For me, a journal is a notebook of ideas and solutions that I have discovered using my conscious and subconscious mind.

Journaling is a remarkable device for easing worry and obsession, for identifying hopes and fears, and for allowing your creative self to expand.

Journaling harnesses the power to tap into successively deeper layers of your subconscious mind while it zaps the nervous, passive energy that ties your stomach in knots and leads to more guilt and worry.

Journals are tools to help you discover the wisdom you already possess. Sometimes, this wisdom will surprise you. Other times, it will challenge you. Always, it will come directly from you, empowering you to trust yourself and to take action by giving you the deep-seated knowledge that you know more than you think you do.

In addition to revealing your personal insight and wisdom, the journaling process can help dispel feelings of loneliness and confusion by helping you discover a unity within yourself.
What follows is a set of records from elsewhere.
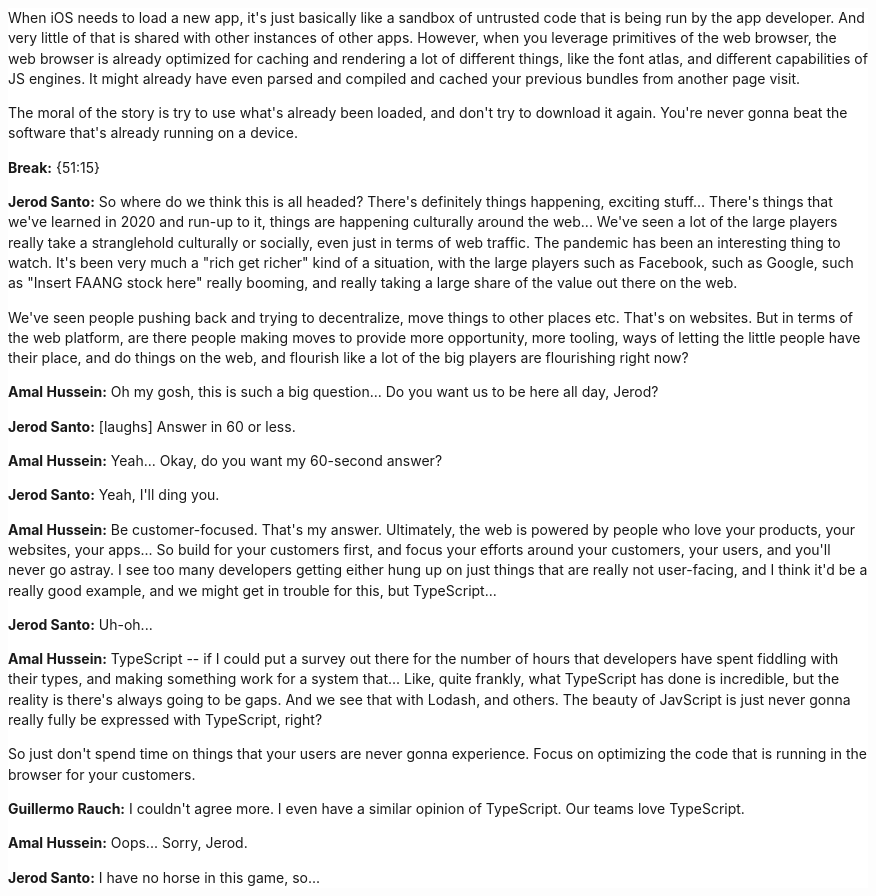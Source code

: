 When iOS needs to load a new app, it's just basically like a sandbox of untrusted code that is being run by the app developer. And very little of that is shared with other instances of other apps. However, when you leverage primitives of the web browser, the web browser is already optimized for caching and rendering a lot of different things, like the font atlas, and different capabilities of JS engines. It might already have even parsed and compiled and cached your previous bundles from another page visit.

The moral of the story is try to use what's already been loaded, and don't try to download it again. You're never gonna beat the software that's already running on a device.

**Break:** \{51:15\}

**Jerod Santo:** So where do we think this is all headed? There's definitely things happening, exciting stuff... There's things that we've learned in 2020 and run-up to it, things are happening culturally around the web... We've seen a lot of the large players really take a stranglehold culturally or socially, even just in terms of web traffic. The pandemic has been an interesting thing to watch. It's been very much a "rich get richer" kind of a situation, with the large players such as Facebook, such as Google, such as "Insert FAANG stock here" really booming, and really taking a large share of the value out there on the web.

We've seen people pushing back and trying to decentralize, move things to other places etc. That's on websites. But in terms of the web platform, are there people making moves to provide more opportunity, more tooling, ways of letting the little people have their place, and do things on the web, and flourish like a lot of the big players are flourishing right now?

**Amal Hussein:** Oh my gosh, this is such a big question... Do you want us to be here all day, Jerod?

**Jerod Santo:** \[laughs\] Answer in 60 or less.

**Amal Hussein:** Yeah... Okay, do you want my 60-second answer?

**Jerod Santo:** Yeah, I'll ding you.

**Amal Hussein:** Be customer-focused. That's my answer. Ultimately, the web is powered by people who love your products, your websites, your apps... So build for your customers first, and focus your efforts around your customers, your users, and you'll never go astray. I see too many developers getting either hung up on just things that are really not user-facing, and I think it'd be a really good example, and we might get in trouble for this, but TypeScript...

**Jerod Santo:** Uh-oh...

**Amal Hussein:** TypeScript -- if I could put a survey out there for the number of hours that developers have spent fiddling with their types, and making something work for a system that... Like, quite frankly, what TypeScript has done is incredible, but the reality is there's always going to be gaps. And we see that with Lodash, and others. The beauty of JavScript is just never gonna really fully be expressed with TypeScript, right?

So just don't spend time on things that your users are never gonna experience. Focus on optimizing the code that is running in the browser for your customers.

**Guillermo Rauch:** I couldn't agree more. I even have a similar opinion of TypeScript. Our teams love TypeScript.

**Amal Hussein:** Oops... Sorry, Jerod.

**Jerod Santo:** I have no horse in this game, so...
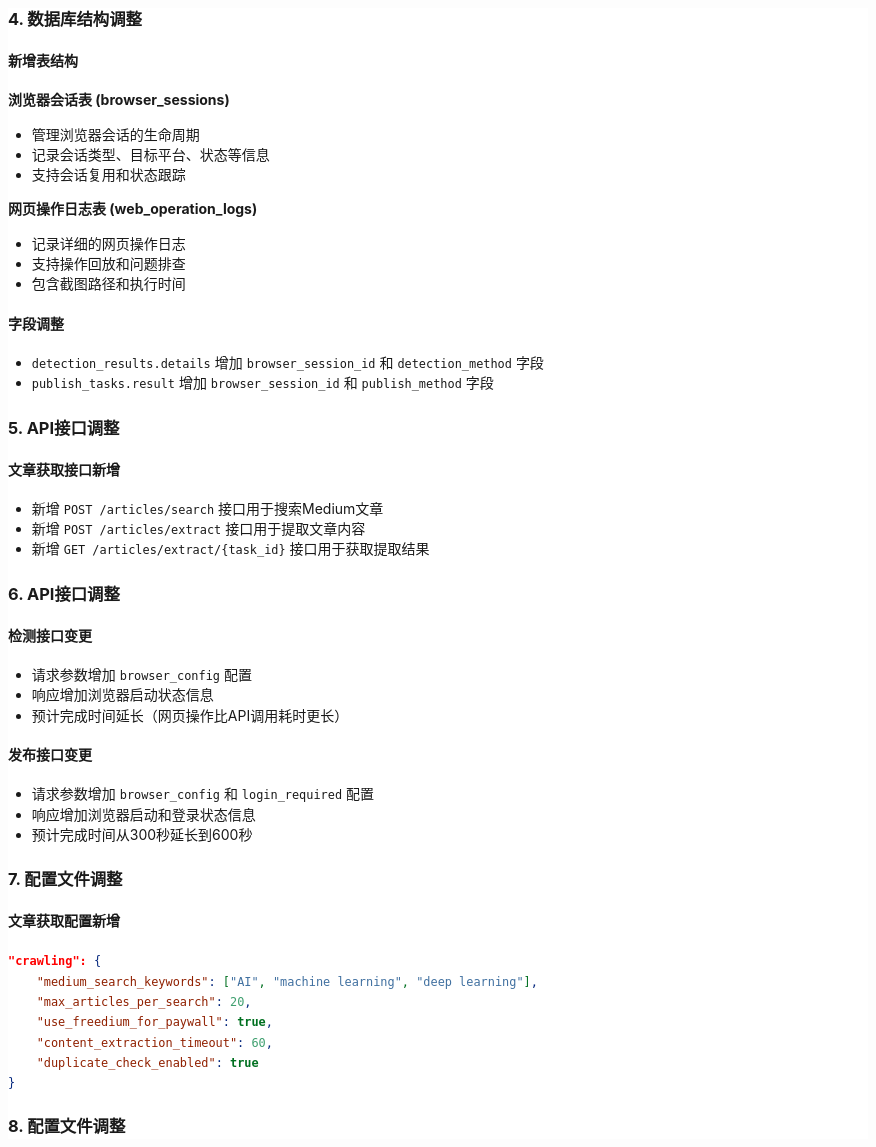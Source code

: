 ### 4. 数据库结构调整

#### 新增表结构

**浏览器会话表 (browser_sessions)**
- 管理浏览器会话的生命周期
- 记录会话类型、目标平台、状态等信息
- 支持会话复用和状态跟踪

**网页操作日志表 (web_operation_logs)**
- 记录详细的网页操作日志
- 支持操作回放和问题排查
- 包含截图路径和执行时间

#### 字段调整
- `detection_results.details` 增加 `browser_session_id` 和 `detection_method` 字段
- `publish_tasks.result` 增加 `browser_session_id` 和 `publish_method` 字段

### 5. API接口调整

#### 文章获取接口新增
- 新增 `POST /articles/search` 接口用于搜索Medium文章
- 新增 `POST /articles/extract` 接口用于提取文章内容
- 新增 `GET /articles/extract/{task_id}` 接口用于获取提取结果

### 6. API接口调整

#### 检测接口变更
- 请求参数增加 `browser_config` 配置
- 响应增加浏览器启动状态信息
- 预计完成时间延长（网页操作比API调用耗时更长）

#### 发布接口变更
- 请求参数增加 `browser_config` 和 `login_required` 配置
- 响应增加浏览器启动和登录状态信息
- 预计完成时间从300秒延长到600秒

### 7. 配置文件调整

#### 文章获取配置新增
```json
"crawling": {
    "medium_search_keywords": ["AI", "machine learning", "deep learning"],
    "max_articles_per_search": 20,
    "use_freedium_for_paywall": true,
    "content_extraction_timeout": 60,
    "duplicate_check_enabled": true
}
```

### 8. 配置文件调整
As your conscious and subconscious mind work together to solve problems in black-and-white, the ideas are validated and more easily applied, even if you never share these ideas with a soul.

==>Writing for Insight

The act of writing has tremendous potential to tap the subconscious and to arrange conscious thoughts in a clear pattern as words flow from your mind down your arm, into your hand and across the page.

But first you must banish your internal editor by:

* Writing quickly, allowing the words to freefall from your subconscious.

* Writing continuously. Don’t erase or cross-out any words.

Date each entry in your journal. Note the time, place, and any details regarding your mood and emotions that will be necessary for context when you read back on your work.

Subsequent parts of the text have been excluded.